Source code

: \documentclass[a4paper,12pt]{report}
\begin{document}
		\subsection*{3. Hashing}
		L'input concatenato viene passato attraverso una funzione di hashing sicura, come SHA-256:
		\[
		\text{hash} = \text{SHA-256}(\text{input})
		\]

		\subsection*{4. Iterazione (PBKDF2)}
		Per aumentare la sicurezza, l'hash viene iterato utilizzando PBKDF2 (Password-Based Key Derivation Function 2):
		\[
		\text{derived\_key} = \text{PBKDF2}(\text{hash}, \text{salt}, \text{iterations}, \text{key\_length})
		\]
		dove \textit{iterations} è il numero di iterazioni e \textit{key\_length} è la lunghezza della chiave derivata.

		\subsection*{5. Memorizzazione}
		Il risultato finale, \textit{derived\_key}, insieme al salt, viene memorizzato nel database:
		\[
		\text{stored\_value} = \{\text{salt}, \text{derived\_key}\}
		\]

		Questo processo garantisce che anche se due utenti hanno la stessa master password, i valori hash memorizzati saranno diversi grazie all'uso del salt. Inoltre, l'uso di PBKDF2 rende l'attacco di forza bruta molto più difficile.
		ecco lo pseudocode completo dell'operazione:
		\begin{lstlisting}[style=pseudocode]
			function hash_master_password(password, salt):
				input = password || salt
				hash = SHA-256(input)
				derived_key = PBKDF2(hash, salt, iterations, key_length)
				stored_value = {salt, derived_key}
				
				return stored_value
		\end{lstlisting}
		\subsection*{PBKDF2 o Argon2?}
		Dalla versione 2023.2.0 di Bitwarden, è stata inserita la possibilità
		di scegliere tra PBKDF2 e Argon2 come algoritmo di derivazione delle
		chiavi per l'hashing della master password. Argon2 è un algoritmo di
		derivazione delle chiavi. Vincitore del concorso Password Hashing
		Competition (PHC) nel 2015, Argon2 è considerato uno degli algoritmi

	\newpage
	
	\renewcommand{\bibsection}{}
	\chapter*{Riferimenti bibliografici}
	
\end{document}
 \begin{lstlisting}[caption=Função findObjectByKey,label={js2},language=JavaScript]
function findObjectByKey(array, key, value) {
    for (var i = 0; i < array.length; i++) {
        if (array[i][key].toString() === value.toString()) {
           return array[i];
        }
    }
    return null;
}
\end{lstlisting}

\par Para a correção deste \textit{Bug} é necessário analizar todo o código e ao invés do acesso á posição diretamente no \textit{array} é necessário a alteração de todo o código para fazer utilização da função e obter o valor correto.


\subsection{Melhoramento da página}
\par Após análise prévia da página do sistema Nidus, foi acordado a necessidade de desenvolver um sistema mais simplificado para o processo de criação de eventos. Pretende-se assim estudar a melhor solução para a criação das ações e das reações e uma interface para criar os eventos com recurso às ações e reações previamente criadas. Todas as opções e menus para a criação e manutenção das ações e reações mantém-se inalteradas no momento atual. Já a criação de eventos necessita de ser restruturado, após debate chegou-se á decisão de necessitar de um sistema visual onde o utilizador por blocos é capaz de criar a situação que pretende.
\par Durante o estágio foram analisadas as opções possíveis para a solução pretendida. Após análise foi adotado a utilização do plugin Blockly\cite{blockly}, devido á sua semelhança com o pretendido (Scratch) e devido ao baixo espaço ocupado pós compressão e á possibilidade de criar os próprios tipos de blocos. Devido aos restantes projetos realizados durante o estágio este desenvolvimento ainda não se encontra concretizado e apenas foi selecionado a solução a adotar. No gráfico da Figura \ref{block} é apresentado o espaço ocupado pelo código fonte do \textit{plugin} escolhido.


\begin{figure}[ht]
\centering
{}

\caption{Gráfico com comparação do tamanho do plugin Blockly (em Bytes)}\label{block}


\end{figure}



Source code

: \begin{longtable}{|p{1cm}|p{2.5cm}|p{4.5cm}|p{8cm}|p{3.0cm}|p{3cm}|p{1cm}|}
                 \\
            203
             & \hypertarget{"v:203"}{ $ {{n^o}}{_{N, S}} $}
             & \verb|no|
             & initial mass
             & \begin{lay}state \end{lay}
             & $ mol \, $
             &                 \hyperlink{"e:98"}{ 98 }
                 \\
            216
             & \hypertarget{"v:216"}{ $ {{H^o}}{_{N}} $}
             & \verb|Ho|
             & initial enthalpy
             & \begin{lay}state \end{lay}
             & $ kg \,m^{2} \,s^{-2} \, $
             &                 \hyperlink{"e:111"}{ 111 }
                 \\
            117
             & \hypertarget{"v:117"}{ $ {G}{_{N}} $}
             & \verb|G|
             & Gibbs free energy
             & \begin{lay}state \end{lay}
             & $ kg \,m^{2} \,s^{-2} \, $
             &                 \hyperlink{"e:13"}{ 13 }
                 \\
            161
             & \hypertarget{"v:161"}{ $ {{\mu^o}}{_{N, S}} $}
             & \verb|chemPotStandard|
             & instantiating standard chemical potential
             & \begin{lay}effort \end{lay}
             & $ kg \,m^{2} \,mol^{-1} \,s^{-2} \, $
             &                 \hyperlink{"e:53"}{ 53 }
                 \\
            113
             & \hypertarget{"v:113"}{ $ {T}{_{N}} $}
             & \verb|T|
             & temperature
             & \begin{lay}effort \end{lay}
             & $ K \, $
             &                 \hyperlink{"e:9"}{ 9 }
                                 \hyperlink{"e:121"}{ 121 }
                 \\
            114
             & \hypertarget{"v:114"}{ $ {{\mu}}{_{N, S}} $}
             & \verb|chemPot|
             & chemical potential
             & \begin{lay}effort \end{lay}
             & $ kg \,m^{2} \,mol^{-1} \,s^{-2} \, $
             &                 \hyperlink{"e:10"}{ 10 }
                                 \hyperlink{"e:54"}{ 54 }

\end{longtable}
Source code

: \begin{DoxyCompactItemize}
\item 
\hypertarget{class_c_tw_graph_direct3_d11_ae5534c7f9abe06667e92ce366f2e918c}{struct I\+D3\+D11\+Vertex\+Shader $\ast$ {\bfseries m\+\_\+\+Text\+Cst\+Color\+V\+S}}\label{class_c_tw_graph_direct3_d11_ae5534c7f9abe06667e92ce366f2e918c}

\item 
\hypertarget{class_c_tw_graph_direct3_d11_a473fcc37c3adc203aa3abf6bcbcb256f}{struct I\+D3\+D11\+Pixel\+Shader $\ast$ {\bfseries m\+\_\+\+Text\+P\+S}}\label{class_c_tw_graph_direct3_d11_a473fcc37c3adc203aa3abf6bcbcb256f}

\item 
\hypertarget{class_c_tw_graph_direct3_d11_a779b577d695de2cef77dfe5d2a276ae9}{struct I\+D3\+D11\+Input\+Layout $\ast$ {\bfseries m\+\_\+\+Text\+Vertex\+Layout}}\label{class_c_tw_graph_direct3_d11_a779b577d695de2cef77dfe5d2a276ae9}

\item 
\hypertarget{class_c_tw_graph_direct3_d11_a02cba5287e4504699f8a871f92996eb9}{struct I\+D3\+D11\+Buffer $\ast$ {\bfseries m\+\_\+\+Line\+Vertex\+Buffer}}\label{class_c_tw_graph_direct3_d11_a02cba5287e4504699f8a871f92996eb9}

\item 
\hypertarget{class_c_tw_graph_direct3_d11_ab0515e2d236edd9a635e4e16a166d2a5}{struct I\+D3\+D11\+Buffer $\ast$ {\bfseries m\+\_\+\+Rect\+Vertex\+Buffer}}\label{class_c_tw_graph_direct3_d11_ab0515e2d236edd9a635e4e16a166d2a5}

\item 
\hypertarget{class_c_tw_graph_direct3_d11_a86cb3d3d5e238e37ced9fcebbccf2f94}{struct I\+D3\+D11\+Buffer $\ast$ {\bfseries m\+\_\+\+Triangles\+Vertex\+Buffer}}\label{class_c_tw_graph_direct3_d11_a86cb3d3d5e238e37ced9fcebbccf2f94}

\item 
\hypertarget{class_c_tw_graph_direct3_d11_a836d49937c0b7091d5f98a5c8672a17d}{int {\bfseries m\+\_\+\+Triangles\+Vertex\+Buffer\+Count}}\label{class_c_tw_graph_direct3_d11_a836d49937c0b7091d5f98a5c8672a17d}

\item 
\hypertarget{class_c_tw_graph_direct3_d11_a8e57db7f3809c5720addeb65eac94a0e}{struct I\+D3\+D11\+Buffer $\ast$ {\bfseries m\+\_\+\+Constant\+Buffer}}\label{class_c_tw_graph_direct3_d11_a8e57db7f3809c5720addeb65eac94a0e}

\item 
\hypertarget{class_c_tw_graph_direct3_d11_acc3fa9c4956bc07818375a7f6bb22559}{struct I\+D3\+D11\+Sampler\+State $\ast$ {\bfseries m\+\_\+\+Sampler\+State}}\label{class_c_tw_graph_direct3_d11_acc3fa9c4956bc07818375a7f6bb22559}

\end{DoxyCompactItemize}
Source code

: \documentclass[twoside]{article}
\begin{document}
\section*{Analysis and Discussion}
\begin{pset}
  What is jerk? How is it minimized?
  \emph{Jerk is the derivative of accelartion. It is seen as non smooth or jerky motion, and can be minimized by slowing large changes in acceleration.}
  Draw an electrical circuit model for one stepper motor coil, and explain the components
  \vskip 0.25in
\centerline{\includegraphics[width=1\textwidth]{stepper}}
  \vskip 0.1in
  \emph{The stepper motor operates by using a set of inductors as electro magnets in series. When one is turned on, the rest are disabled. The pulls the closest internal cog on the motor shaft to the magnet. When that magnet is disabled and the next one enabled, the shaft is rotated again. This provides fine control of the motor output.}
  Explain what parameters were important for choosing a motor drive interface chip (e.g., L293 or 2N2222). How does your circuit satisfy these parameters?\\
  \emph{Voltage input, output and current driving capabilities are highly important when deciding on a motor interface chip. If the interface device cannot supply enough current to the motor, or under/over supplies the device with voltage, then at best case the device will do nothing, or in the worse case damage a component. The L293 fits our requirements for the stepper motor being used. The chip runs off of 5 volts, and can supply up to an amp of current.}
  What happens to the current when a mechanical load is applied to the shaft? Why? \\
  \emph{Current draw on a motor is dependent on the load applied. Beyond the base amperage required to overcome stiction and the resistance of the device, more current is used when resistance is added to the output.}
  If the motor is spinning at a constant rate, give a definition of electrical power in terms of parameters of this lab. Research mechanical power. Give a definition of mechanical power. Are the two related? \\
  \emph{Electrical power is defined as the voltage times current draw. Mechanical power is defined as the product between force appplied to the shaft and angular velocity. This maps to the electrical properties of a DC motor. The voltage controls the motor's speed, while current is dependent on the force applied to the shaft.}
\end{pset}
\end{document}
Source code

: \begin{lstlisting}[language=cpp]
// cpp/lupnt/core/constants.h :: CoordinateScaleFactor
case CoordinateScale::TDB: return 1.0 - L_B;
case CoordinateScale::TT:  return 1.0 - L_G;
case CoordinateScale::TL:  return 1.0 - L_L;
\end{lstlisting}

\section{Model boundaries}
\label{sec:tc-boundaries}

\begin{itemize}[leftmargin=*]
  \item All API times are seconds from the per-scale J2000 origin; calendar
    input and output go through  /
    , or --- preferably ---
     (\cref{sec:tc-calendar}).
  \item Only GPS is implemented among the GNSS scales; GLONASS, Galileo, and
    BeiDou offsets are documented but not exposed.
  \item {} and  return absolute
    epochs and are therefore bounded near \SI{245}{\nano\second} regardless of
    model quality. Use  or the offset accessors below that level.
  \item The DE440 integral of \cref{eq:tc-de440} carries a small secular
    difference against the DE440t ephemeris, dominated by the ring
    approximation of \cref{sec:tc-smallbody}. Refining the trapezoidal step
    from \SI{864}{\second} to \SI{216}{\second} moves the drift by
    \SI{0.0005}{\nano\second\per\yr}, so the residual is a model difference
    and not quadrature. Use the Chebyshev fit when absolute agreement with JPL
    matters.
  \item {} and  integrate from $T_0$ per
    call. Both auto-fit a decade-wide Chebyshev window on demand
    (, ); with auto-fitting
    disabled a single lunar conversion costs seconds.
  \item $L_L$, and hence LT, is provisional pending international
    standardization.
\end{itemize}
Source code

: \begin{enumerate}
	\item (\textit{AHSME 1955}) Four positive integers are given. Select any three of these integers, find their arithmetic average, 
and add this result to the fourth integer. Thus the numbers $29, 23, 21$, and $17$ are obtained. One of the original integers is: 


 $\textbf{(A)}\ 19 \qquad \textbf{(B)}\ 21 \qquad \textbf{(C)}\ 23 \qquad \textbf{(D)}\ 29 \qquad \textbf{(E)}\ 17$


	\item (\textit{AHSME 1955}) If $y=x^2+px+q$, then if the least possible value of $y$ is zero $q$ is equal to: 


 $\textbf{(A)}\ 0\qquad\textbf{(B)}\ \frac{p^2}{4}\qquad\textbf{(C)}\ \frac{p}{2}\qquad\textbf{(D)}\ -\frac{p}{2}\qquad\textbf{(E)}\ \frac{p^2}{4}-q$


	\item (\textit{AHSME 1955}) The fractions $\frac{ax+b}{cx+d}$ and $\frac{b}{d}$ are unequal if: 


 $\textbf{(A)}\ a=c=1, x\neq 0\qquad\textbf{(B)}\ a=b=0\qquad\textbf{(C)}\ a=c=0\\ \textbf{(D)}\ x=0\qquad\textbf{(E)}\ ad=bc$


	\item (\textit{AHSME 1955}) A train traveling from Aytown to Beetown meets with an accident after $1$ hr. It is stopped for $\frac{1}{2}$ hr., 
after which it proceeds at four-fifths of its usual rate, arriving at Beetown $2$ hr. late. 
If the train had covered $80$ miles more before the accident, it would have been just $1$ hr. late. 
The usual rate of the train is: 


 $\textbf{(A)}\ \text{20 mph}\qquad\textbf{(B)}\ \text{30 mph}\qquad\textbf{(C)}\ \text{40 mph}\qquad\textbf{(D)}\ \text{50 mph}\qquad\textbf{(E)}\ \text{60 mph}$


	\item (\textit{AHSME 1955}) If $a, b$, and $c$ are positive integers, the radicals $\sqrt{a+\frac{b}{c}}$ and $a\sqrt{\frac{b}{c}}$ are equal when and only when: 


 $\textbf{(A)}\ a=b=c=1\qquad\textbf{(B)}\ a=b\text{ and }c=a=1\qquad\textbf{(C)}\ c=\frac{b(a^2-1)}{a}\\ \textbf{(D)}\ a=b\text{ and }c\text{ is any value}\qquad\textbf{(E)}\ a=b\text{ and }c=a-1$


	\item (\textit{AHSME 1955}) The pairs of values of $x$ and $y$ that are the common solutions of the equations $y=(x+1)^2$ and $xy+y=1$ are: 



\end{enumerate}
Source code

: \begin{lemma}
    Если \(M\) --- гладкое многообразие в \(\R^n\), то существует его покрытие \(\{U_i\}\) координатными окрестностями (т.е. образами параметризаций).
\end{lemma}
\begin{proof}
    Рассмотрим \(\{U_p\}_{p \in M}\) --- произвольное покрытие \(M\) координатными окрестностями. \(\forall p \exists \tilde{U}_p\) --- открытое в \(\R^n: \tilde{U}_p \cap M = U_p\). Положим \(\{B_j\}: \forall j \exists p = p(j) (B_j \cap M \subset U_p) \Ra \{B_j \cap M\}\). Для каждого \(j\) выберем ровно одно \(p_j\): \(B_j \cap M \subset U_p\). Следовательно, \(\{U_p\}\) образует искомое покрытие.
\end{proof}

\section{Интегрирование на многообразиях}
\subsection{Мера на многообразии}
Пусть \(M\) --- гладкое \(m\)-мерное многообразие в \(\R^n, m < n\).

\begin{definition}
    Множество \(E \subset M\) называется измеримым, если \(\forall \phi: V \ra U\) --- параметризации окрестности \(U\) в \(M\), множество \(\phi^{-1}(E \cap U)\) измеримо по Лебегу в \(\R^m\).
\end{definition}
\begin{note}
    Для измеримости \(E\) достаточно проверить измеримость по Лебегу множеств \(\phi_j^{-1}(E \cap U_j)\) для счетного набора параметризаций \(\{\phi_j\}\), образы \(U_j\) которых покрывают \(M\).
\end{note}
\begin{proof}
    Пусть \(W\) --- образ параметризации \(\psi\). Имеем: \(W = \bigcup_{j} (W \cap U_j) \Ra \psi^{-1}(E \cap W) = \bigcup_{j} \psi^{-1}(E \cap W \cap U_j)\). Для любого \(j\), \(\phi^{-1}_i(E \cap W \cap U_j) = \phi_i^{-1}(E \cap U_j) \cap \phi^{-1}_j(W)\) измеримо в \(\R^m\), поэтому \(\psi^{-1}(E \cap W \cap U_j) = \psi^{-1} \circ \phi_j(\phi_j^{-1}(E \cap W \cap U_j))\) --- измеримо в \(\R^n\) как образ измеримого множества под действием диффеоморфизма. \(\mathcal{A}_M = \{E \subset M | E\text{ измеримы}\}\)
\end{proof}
* * * * * * * * *
▶ **Requirement**:
For every line above with the word "times" in it, make a copy.

▶ **Written answer**:
  \emph{Electrical power is defined as the voltage times current draw. Mechanical power is defined as the product between force appplied to the shaft and angular velocity. This maps to the electrical properties of a DC motor. The voltage controls the motor's speed, while current is dependent on the force applied to the shaft.}
  \item All API times are seconds from the per-scale J2000 origin; calendar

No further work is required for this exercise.